In an email to Macao News, the assistant director of ARPANSA’s assessment and advice section Ken Karipidis reiterated that “there is no substantiated evidence that exposure to RF EMF [radiofrequency electromagnetic fields] from wireless technologies, like 5G, under ICNIRP safety limits causes any health effects.”
In essence, Macao people have nothing to fear so long as the city’s radiation levels remain lower than what the WHO considers international best practice.
Are there any other common concerns?
Another concern is data security. Since 5G enables significantly more devices to be connected at once, it offers hackers more potential access points and higher stakes. Not only can malicious cyberattacks collect much more private data in one single attack – meaning, a higher payoff for similar effort – but they can also do greater harm. For instance, disrupting the connection in the middle of a remote surgery or taking a fleet of self-driving cars offline could have life-threatening consequences.
For that reason, as they transition to 5G, both public and private networks must plug the security holes that already exist in 4G and adopt new technologies to make our networks more resilient and less vulnerable.
What does 5G mean for Macao?
Overall, a much faster and more seamless online experience. 5G’s download speed has the potential to reach up to 20 Gigabits-per-second (Gbps) – over 100 times faster than 4G – but in Macao, speeds will more likely only be four to eight times faster. Even so, 5G will improve how we experience data-heavy online media, like videos, and enable augmented or virtual reality to feel more authentic.
Everyday people will be able to download a full-length HD movie onto their phone in seconds. Video conferencing and multiplayer gaming will be far smoother and more in sync, so long as you have a device that supports 5G, as well as a 5G phone plan with CTM or China Telecom.
CTM’s 5G plans start from MOP 178 per month, which includes up to 15 GB of full-speed data for fast video streaming and photo downloads. The company is no longer offering 4G plans – those who wish to renew or upgrade will be offered a 5G plan, according to a customer service officer.
By comparison, China Telecom’s two-year contract starts from MOP 188 monthly for 25GB of 5G data usage in Macao and mainland China, compared with MOP 98 monthly for a 4G plan with data usage in Macao and mainland China. On CTM, 5G upload and download speeds are roughly eight times faster than 4G, while speeds are four times faster on China Telecom.

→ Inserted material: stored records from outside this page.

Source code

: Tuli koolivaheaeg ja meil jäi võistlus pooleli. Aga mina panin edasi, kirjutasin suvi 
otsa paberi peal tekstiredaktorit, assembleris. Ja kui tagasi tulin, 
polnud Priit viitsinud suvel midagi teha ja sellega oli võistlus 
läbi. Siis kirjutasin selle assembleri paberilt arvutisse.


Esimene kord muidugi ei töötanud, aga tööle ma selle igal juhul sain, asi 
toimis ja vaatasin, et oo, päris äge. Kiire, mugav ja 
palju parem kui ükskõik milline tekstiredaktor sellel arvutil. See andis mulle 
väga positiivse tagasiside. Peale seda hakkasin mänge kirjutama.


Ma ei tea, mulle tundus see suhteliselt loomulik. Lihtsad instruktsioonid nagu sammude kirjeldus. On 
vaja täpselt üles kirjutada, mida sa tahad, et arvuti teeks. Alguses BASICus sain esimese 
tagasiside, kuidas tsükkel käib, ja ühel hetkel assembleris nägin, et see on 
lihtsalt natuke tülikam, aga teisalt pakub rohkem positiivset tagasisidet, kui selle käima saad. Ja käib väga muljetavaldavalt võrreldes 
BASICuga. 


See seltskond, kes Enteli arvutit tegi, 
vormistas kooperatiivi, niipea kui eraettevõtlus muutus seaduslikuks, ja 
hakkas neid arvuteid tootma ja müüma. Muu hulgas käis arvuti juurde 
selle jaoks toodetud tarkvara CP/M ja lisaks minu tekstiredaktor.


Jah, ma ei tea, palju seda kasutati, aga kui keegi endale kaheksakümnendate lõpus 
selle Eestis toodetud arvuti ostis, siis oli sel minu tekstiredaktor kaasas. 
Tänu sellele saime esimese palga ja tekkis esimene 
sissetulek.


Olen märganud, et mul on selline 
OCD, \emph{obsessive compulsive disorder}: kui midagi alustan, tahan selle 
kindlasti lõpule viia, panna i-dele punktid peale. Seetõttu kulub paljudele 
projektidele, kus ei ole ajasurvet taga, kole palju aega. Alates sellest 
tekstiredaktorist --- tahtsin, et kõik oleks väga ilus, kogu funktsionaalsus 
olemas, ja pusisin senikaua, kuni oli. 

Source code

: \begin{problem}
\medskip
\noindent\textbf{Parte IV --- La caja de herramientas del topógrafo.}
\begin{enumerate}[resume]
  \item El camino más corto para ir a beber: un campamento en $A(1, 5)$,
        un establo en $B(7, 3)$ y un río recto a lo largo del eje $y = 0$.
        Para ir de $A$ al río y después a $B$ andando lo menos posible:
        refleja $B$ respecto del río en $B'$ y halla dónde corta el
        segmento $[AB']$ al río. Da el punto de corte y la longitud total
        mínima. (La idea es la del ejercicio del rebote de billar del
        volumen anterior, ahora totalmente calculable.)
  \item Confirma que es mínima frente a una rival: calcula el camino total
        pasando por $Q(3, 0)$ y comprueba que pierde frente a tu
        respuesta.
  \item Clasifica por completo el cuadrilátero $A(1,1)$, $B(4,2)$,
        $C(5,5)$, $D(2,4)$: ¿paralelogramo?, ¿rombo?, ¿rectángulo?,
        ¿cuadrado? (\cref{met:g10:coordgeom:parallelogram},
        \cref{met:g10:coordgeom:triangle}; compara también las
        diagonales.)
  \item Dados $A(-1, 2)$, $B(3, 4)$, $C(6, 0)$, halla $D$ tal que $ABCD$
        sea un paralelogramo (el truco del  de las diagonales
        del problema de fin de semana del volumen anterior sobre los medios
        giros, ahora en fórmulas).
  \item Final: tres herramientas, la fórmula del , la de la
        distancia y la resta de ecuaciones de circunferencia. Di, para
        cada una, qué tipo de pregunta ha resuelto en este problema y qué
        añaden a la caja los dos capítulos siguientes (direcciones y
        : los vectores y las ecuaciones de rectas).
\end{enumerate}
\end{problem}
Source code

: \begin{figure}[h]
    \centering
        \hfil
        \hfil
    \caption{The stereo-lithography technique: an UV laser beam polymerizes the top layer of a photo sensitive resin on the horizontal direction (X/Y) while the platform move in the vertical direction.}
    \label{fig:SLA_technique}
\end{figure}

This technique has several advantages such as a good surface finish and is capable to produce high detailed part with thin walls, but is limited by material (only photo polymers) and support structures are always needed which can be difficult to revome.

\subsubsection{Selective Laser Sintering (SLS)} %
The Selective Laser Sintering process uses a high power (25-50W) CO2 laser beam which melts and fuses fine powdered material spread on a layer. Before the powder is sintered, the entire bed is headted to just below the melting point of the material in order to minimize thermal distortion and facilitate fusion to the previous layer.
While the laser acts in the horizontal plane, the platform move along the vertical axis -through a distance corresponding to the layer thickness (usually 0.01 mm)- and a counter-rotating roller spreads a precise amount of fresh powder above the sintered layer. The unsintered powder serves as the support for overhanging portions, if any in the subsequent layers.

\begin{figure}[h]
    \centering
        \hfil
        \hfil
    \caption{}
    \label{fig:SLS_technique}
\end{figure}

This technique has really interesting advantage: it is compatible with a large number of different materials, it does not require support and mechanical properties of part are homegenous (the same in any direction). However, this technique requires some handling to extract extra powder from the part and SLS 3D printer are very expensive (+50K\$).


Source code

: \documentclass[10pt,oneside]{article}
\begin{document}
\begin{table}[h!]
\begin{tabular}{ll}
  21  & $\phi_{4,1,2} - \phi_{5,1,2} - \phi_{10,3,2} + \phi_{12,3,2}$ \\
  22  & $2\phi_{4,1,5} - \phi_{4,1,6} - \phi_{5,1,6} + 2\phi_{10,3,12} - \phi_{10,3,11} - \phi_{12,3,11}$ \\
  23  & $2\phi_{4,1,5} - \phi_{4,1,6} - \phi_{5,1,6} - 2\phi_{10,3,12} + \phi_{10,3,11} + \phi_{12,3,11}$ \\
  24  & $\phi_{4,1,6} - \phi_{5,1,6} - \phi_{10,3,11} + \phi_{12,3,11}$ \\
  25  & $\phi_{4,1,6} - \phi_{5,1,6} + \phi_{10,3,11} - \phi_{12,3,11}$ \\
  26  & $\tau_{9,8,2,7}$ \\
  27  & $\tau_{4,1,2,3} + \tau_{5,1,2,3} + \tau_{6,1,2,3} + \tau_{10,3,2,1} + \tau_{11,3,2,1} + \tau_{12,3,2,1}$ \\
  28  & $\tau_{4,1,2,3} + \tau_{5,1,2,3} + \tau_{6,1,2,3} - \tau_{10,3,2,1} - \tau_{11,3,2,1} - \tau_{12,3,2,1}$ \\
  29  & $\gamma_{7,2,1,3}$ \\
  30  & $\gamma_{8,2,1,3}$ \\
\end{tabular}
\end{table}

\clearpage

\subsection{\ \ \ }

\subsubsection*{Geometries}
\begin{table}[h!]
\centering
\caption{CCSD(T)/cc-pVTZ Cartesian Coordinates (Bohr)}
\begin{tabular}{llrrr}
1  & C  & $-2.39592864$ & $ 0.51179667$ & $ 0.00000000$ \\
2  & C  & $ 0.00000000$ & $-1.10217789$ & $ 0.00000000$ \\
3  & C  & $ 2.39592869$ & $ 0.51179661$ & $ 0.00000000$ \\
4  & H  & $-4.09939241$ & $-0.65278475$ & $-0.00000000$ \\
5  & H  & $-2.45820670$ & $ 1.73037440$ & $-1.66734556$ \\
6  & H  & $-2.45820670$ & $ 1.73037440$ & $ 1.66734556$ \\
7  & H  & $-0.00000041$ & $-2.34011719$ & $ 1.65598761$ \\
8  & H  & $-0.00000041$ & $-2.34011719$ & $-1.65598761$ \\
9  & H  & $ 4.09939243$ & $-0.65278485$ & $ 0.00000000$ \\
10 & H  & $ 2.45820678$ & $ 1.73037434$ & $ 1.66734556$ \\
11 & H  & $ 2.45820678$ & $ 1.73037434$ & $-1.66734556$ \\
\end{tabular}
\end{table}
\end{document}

With 5G, you may also start upgrading your home with devices like smart speakers, a smart light bulb system, laundry machines or some all-in-one home hub gadgets – all controlled by your phone or tablet. The 5G-enabled “smartness” can also be extended to office buildings and factories, enhancing the efficiency of production and collaboration.
5G will also open doors for Macao’s businesses and potentially attract more global tech companies to the city. The government recently kicked off its quest to turn Macao into “a breeding ground for new technologies” and in December 2021, the inaugural BEYOND EXPO was launched. The last BEYOND EXPO, held in September 2022, highlighted the city’s bold ambitions in healthcare, sustainability and consumer tech. And 5G is one of the pillars necessary to make these plans a reality.